#### HOW TO COMPLETE THIS TASK
Set down, exactly and only, everything from the line containing "## Running unit tests" down to the line containing "researching (in general)" in the data below; the pictures are not part of the copy.

#### SUPPLIED DATA
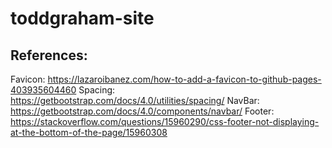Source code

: # toddgraham-site

## References:

Favicon: https://lazaroibanez.com/how-to-add-a-favicon-to-github-pages-403935604460
Spacing: https://getbootstrap.com/docs/4.0/utilities/spacing/
NavBar: https://getbootstrap.com/docs/4.0/components/navbar/
Footer: https://stackoverflow.com/questions/15960290/css-footer-not-displaying-at-the-bottom-of-the-page/15960308
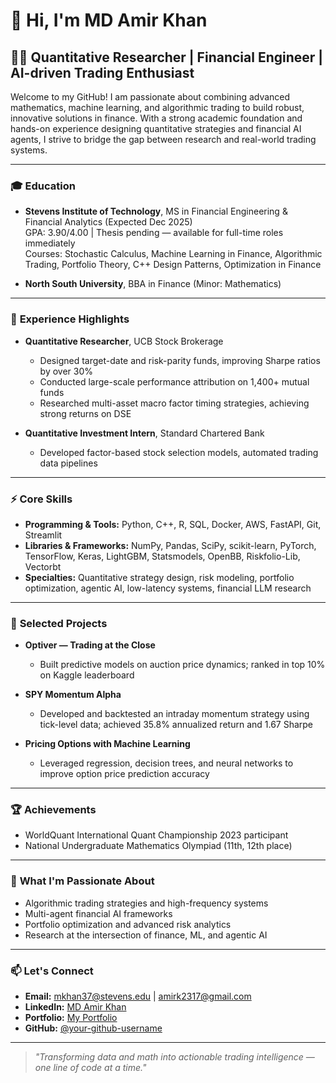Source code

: # 👋 Hi, I'm MD Amir Khan

## 🧑‍💻 Quantitative Researcher | Financial Engineer | AI-driven Trading Enthusiast

Welcome to my GitHub! I am passionate about combining advanced mathematics, machine learning, and algorithmic trading to build robust, innovative solutions in finance. With a strong academic foundation and hands-on experience designing quantitative strategies and financial AI agents, I strive to bridge the gap between research and real-world trading systems.

---

### 🎓 **Education**

- **Stevens Institute of Technology**, MS in Financial Engineering & Financial Analytics (Expected Dec 2025)  
  GPA: 3.90/4.00 | Thesis pending — available for full-time roles immediately  
  Courses: Stochastic Calculus, Machine Learning in Finance, Algorithmic Trading, Portfolio Theory, C++ Design Patterns, Optimization in Finance

- **North South University**, BBA in Finance (Minor: Mathematics)

---

### 💼 **Experience Highlights**

- **Quantitative Researcher**, UCB Stock Brokerage
  - Designed target-date and risk-parity funds, improving Sharpe ratios by over 30%
  - Conducted large-scale performance attribution on 1,400+ mutual funds
  - Researched multi-asset macro factor timing strategies, achieving strong returns on DSE

- **Quantitative Investment Intern**, Standard Chartered Bank
  - Developed factor-based stock selection models, automated trading data pipelines

---

### ⚡ **Core Skills**

- **Programming & Tools:** Python, C++, R, SQL, Docker, AWS, FastAPI, Git, Streamlit
- **Libraries & Frameworks:** NumPy, Pandas, SciPy, scikit-learn, PyTorch, TensorFlow, Keras, LightGBM, Statsmodels, OpenBB, Riskfolio-Lib, Vectorbt
- **Specialties:** Quantitative strategy design, risk modeling, portfolio optimization, agentic AI, low-latency systems, financial LLM research

---

### 🔬 **Selected Projects**

- **Optiver — Trading at the Close**
  - Built predictive models on auction price dynamics; ranked in top 10% on Kaggle leaderboard

- **SPY Momentum Alpha**
  - Developed and backtested an intraday momentum strategy using tick-level data; achieved 35.8% annualized return and 1.67 Sharpe

- **Pricing Options with Machine Learning**
  - Leveraged regression, decision trees, and neural networks to improve option price prediction accuracy

---

### 🏆 **Achievements**

- WorldQuant International Quant Championship 2023 participant
- National Undergraduate Mathematics Olympiad (11th, 12th place)

---

### 🌟 **What I'm Passionate About**

- Algorithmic trading strategies and high-frequency systems
- Multi-agent financial AI frameworks
- Portfolio optimization and advanced risk analytics
- Research at the intersection of finance, ML, and agentic AI

---

### 📫 **Let's Connect**

- **Email:** mkhan37@stevens.edu | amirk2317@gmail.com
- **LinkedIn:** [MD Amir Khan](https://www.linkedin.com/in/your-link)
- **Portfolio:** [My Portfolio](https://your-portfolio-link.com)
- **GitHub:** [@your-github-username](https://github.com/your-github-username)

---

> *"Transforming data and math into actionable trading intelligence — one line of code at a time."*


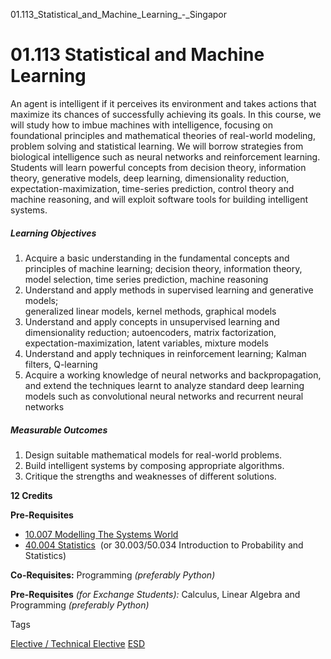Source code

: 01.113_Statistical_and_Machine_Learning_-_Singapor



01.113 Statistical and Machine Learning
=======================================

An agent is intelligent if it perceives its environment and takes actions that maximize its chances of successfully achieving its goals. In this course, we will study how to imbue machines with intelligence, focusing on foundational principles and mathematical theories of real-world modeling, problem solving and statistical learning. We will borrow strategies from biological intelligence such as neural networks and reinforcement learning. Students will learn powerful concepts from decision theory, information theory, generative models, deep learning, dimensionality reduction, expectation-maximization, time-series prediction, control theory and machine reasoning, and will exploit software tools for building intelligent systems.

##### **Learning Objectives**

1. Acquire a basic understanding in the fundamental concepts and principles of machine learning; decision theory, information theory, model selection, time series prediction, machine reasoning
2. Understand and apply methods in supervised learning and generative models;  
   generalized linear models, kernel methods, graphical models
3. Understand and apply concepts in unsupervised learning and dimensionality reduction; autoencoders, matrix factorization, expectation-maximization, latent variables, mixture models
4. Understand and apply techniques in reinforcement learning; Kalman filters, Q-learning
5. Acquire a working knowledge of neural networks and backpropagation, and extend the techniques learnt to analyze standard deep learning models such as convolutional neural networks and recurrent neural networks

##### **Measurable Outcomes**

1. Design suitable mathematical models for real-world problems.
2. Build intelligent systems by composing appropriate algorithms.
3. Critique the strengths and weaknesses of different solutions.

**12 Credits**

**Pre-Requisites**

* [10.007 Modelling The Systems World](https://sutd.edu.sg/Education/Unique-Academic-Structure/Freshmore-Subjects/10-007-Modelling-the-Systems-World)
* [40.004 Statistics](https://esd.sutd.edu.sg/courses/courses-by-level/courses-undergraduate/40004-statistics/)  (or 30.003/50.034 Introduction to Probability and Statistics)

**Co-Requisites:** Programming *(preferably Python)*

**Pre-Requisites** *(for Exchange Students):* Calculus, Linear Algebra and Programming *(preferably Python)*

Tags

[Elective / Technical Elective](/education/undergraduate/courses/?course-type=853)
[ESD](/education/undergraduate/courses/?pillar-cluster=99)

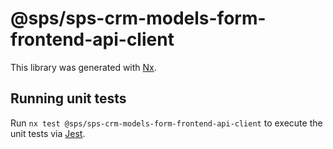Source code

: # @sps/sps-crm-models-form-frontend-api-client

This library was generated with [Nx](https://nx.dev).

## Running unit tests

Run `nx test @sps/sps-crm-models-form-frontend-api-client` to execute the unit tests via [Jest](https://jestjs.io).
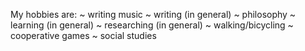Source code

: My hobbies are:
  ~ writing music
  ~ writing (in general)
  ~ philosophy
  ~ learning (in general)
  ~ researching (in general)
  ~ walking/bicycling
  ~ cooperative games
  ~ social studies
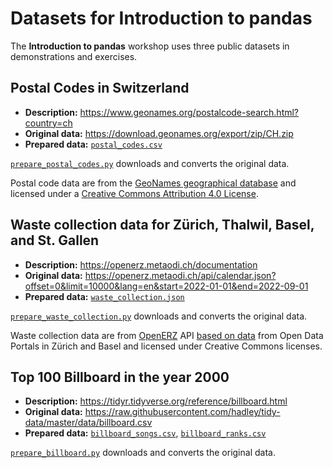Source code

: # Datasets for Introduction to pandas

The **Introduction to pandas** workshop uses three public datasets in demonstrations and exercises.

## Postal Codes in Switzerland

- **Description:** <https://www.geonames.org/postalcode-search.html?country=ch>
- **Original data:** <https://download.geonames.org/export/zip/CH.zip>
- **Prepared data:** [`postal_codes.csv`](postal_codes.csv)

[`prepare_postal_codes.py`](prepare_postal_codes.py) downloads and converts the original data.

Postal code data are from the [GeoNames geographical database](https://www.geonames.org/) and licensed under a [Creative Commons Attribution 4.0 License](https://creativecommons.org/licenses/by/4.0/).

## Waste collection data for Zürich, Thalwil, Basel, and St. Gallen

- **Description:** <https://openerz.metaodi.ch/documentation>
- **Original data:** <https://openerz.metaodi.ch/api/calendar.json?offset=0&limit=10000&lang=en&start=2022-01-01&end=2022-09-01>
- **Prepared data:** [`waste_collection.json`](waste_collection.json)

[`prepare_waste_collection.py`](prepare_waste_collection.py) downloads and converts the original data.

Waste collection data are from [OpenERZ](https://github.com/metaodi/openerz) API [based on data](https://github.com/metaodi/openerz/tree/master/csv) from Open Data Portals in Zürich and Basel and licensed under Creative Commons licenses.

## Top 100 Billboard in the year 2000

- **Description:** <https://tidyr.tidyverse.org/reference/billboard.html>
- **Original data:** <https://raw.githubusercontent.com/hadley/tidy-data/master/data/billboard.csv>
- **Prepared data:** [`billboard_songs.csv`](billboard_songs.csv), [`billboard_ranks.csv`](billboard_ranks.csv)

[`prepare_billboard.py`](prepare_billboard.py) downloads and converts the original data.
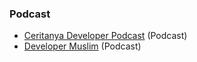 ### Podcast

* [Ceritanya Developer Podcast](https://anchor.fm/ceritanya-developer) (Podcast)
* [Developer Muslim](https://anchor.fm/devmuslimid) (Podcast)

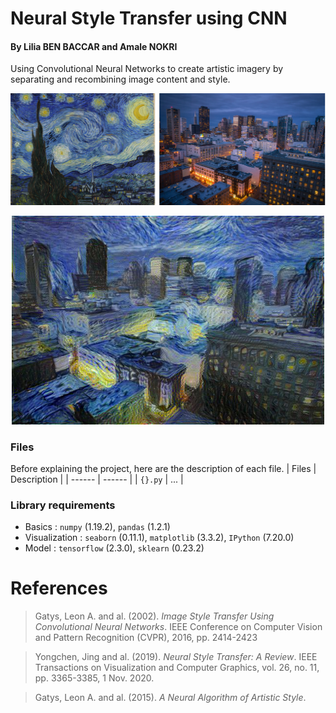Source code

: # Neural Style Transfer using CNN
#### By Lilia BEN BACCAR and Amale NOKRI
Using Convolutional Neural Networks to create artistic imagery by separating and recombining image content and style.

<p align="center">
  <img src="https://github.com/lbenbaccar/Neural-Style-Transfer-using-CNN/blob/main/input.png" width="1000"/>
</p>

<p align="center">
  <img src="https://github.com/lbenbaccar/Neural-Style-Transfer-using-CNN/blob/main/output.jpg" width="500"/>
</p>


### Files
Before explaining the project, here are the description of each file.
| Files | Description |
| ------ | ------ |
| `{}.py` | ... |

### Library requirements  
  - Basics : `numpy` (1.19.2), `pandas` (1.2.1)
  - Visualization : `seaborn` (0.11.1), `matplotlib` (3.3.2), `IPython` (7.20.0) 
  - Model : `tensorflow` (2.3.0), `sklearn` (0.23.2)

# References
> Gatys, Leon A. and al. (2002). *Image Style Transfer Using Convolutional Neural Networks*. IEEE Conference on Computer Vision and Pattern Recognition (CVPR), 2016, pp. 2414-2423

> Yongchen, Jing and al. (2019). *Neural Style Transfer: A Review*. IEEE Transactions on Visualization and Computer Graphics, vol. 26, no. 11, pp. 3365-3385, 1 Nov. 2020.

> Gatys, Leon A. and al. (2015). *A Neural Algorithm of Artistic Style*.
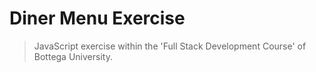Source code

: # Diner Menu Exercise
> JavaScript exercise within the 'Full Stack Development Course' of Bottega University.
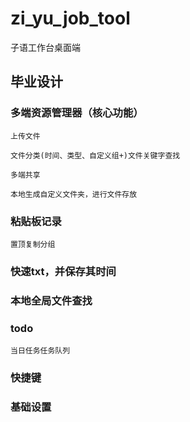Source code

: # zi_yu_job_tool

子语工作台桌面端

## 毕业设计

### 多端资源管理器（核心功能）

    上传文件

    文件分类(时间、类型、自定义组+)文件关键字查找

    多端共享

    本地生成自定义文件夹，进行文件存放

### 粘贴板记录

    置顶复制分组

### 快速txt，并保存其时间

### 本地全局文件查找

### todo

    当日任务任务队列

### 快捷键

### 基础设置
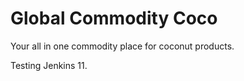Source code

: # Global Commodity Coco

Your all in one commodity place for coconut products.

Testing Jenkins 11.

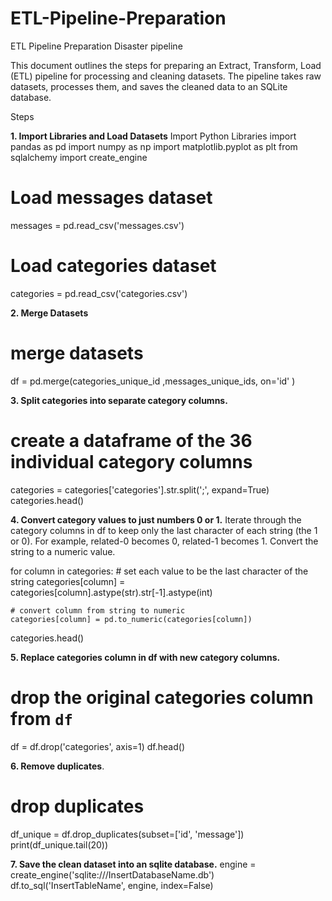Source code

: # ETL-Pipeline-Preparation
ETL Pipeline Preparation Disaster pipeline 

This document outlines the steps for preparing an Extract, Transform, Load (ETL) pipeline for processing and cleaning datasets. The pipeline takes raw datasets, processes them, and saves the cleaned data to an SQLite database.

Steps

**1. Import Libraries and Load Datasets**
Import Python Libraries
import pandas as pd
import numpy as np
import matplotlib.pyplot as plt
from sqlalchemy import create_engine

# Load messages dataset
messages = pd.read_csv('messages.csv')

# Load categories dataset
categories = pd.read_csv('categories.csv')

**2. Merge Datasets**
# merge datasets
df = pd.merge(categories_unique_id ,messages_unique_ids, on='id' )

**3. Split categories into separate category columns.**
# create a dataframe of the 36 individual category columns
categories = categories['categories'].str.split(';', expand=True)
categories.head()

**4. Convert category values to just numbers 0 or 1.**
Iterate through the category columns in df to keep only the last character of each string (the 1 or 0). 
For example, related-0 becomes 0, related-1 becomes 1. Convert the string to a numeric value.

for column in categories:
    # set each value to be the last character of the string
    categories[column] = categories[column].astype(str).str[-1].astype(int)
    
    # convert column from string to numeric
    categories[column] = pd.to_numeric(categories[column])
categories.head()

**5. Replace categories column in df with new category columns.**
# drop the original categories column from `df`

df = df.drop('categories', axis=1)
df.head()

**6. Remove duplicates**.
# drop duplicates
df_unique = df.drop_duplicates(subset=['id', 'message'])
print(df_unique.tail(20))

**7. Save the clean dataset into an sqlite database.**
engine = create_engine('sqlite:///InsertDatabaseName.db')
df.to_sql('InsertTableName', engine, index=False)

#### REPLY
## Running unit tests

Run `nx test @sps/sps-crm-models-form-frontend-api-client` to execute the unit tests via [Jest](https://jestjs.io).
Source code

: My hobbies are:
  ~ writing music
  ~ writing (in general)
  ~ philosophy
  ~ learning (in general)
  ~ researching (in general)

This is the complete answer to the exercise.